CPU plugin of OpenVINO™ toolkit as one of the most important part, which is powered by oneAPI Deep Neural Network Library (oneDNN) can help user achieve high performance inference of neural networks on Intel®x86-64 CPUs. The CPU plugin detects the Instruction Set Architecture (ISA) in the runtime and uses Just-in-Time (JIT) code generation to deploy the implementation optimized for the latest supported ISA.

In this blog, you will learn how layer primitives been optimized by implementation of ISA extensions and how to change the ISA extensions’ optimized kernel function at runtime for performance tuning and debugging.

After reading this blog, you will start to be proficient in AI workloads performance tuning and OpenVINO™ profiling on Intel® CPU architecture.

CPU Profiling

OpenVINO™ provide Application Program Interface (API) which is easy to turn on CPU profiling and analyze performance of each layer from the bottom level by executed kernel function.
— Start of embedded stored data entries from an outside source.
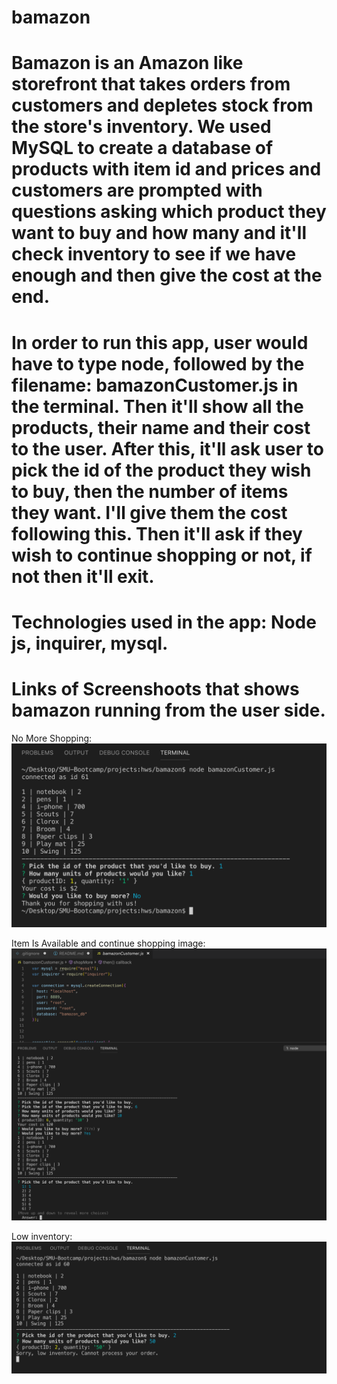 #   bamazon


#   Bamazon is an Amazon like storefront that takes orders from customers and depletes stock from the store's inventory. We        used MySQL to create a database of products with item id and prices and customers are prompted with questions asking           which product they want to buy and how many and it'll check inventory to see if we have enough and then give the cost at       the end. 

#   In order to run this app, user would have to type node, followed by the filename: bamazonCustomer.js in the terminal. Then     it'll show all the products, their name and their cost to the user. After this, it'll ask user to pick the id of the       product they wish to buy, then the number of items they want. I'll give them the cost following this. Then it'll ask if        they wish to continue shopping or not, if not then it'll exit. 


#   Technologies used in the app: Node js, inquirer, mysql. 

#   Links of Screenshoots that shows bamazon running from the user side. 

No More Shopping:
![No More shopping Image](https://github.com/anukc1/bamazon/blob/master/Images/No_More_Shopping.png)


Item Is Available and continue shopping image:
![Item Is Available and continue shopping image](https://github.com/anukc1/bamazon/blob/master/Images/ItemAvail:ContiShopp.png)


Low inventory:
![Low inventory](https://github.com/anukc1/bamazon/blob/master/Images/lowInventory.png)





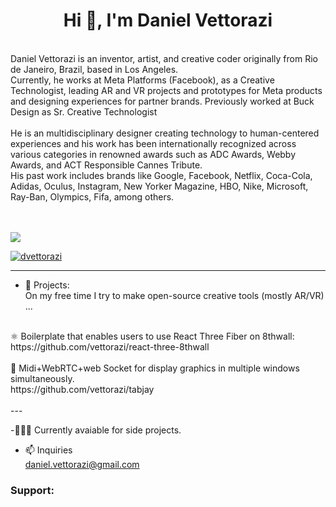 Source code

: <h1 align="center">Hi 👋, I'm Daniel Vettorazi</h1>
<br/>
Daniel Vettorazi is an inventor, artist, and creative coder originally
from Rio de Janeiro, Brazil, based in Los Angeles.<br/>
Currently, he works at Meta Platforms (Facebook), as a Creative
Technologist, leading AR and VR projects and prototypes
for Meta products and designing experiences for partner brands. Previously worked at Buck Design as Sr. Creative Technologist <br/> <br/>
He is an multidisciplinary designer creating technology to
human-centered experiences and his work has been
internationally recognized across various categories in renowned
awards such as ADC Awards, Webby Awards, and ACT
Responsible Cannes Tribute. <br/>
His past work includes brands like Google, Facebook, Netflix,
Coca-Cola, Adidas, Oculus, Instagram, New Yorker Magazine,
HBO, Nike, Microsoft, Ray-Ban, Olympics, Fifa, among others.
 <br/><br/><br/>
 
 ![](https://komarev.com/ghpvc/?username=vettorazi&color=green)
 <p align="left"> <a href="https://twitter.com/DVettorazi" target="blank"><img src="https://img.shields.io/twitter/follow/Dvettorazi?logo=twitter&style=for-the-badge" alt="dvettorazi" /></a> </p>


---
- 🔭 Projects: <br/>
On my free time I try to make open-source creative tools (mostly AR/VR) ...
<br/>
⚛ Boilerplate that enables users to use React Three Fiber on 8thwall:<br/>
https://github.com/vettorazi/react-three-8thwall<br/>
<br/>
🎹 Midi+WebRTC+web Socket for display graphics in multiple windows simultaneously.<br/>
https://github.com/vettorazi/tabjay<br/>
<br/>
---

-🧑🏻‍💻 Currently avaiable for side projects.<br/>
- 📫 Inquiries<br/>
daniel.vettorazi@gmail.com<br/>
<h3 align="left">Support:</h3>


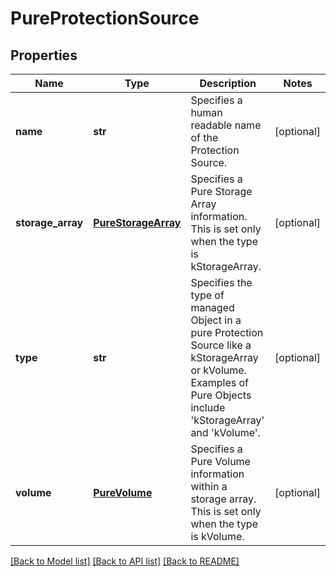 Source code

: # PureProtectionSource

## Properties
Name | Type | Description | Notes
------------ | ------------- | ------------- | -------------
**name** | **str** | Specifies a human readable name of the Protection Source. | [optional] 
**storage_array** | [**PureStorageArray**](PureStorageArray.md) | Specifies a Pure Storage Array information. This is set only when the type is kStorageArray. | [optional] 
**type** | **str** | Specifies the type of managed Object in a pure Protection Source like a kStorageArray or kVolume. Examples of Pure Objects include &#39;kStorageArray&#39; and &#39;kVolume&#39;. | [optional] 
**volume** | [**PureVolume**](PureVolume.md) | Specifies a Pure Volume information within a storage array. This is set only when the type is kVolume. | [optional] 

[[Back to Model list]](../README.md#documentation-for-models) [[Back to API list]](../README.md#documentation-for-api-endpoints) [[Back to README]](../README.md)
Firstly, enable performance counter profiling with executed device during device property configuration before model compiling with device. Learn detailed information from document of OpenVINO™ Configuring Devices.

core.set_property("CPU", ov::enable_profiling(true));

Then, you are allowed to get object of profiling info from inference requests which complied with the CPU device plugin.

auto perfCounts = infer_request.get_profiling_info();

Please note that performance profiling information generally can get after model inference. Refer below code implementation and add this part after model inference. You are possible to get status and performance of layer execution. Follow below code implement, you will get performance counter printing in order of the execution time from largest to smallest.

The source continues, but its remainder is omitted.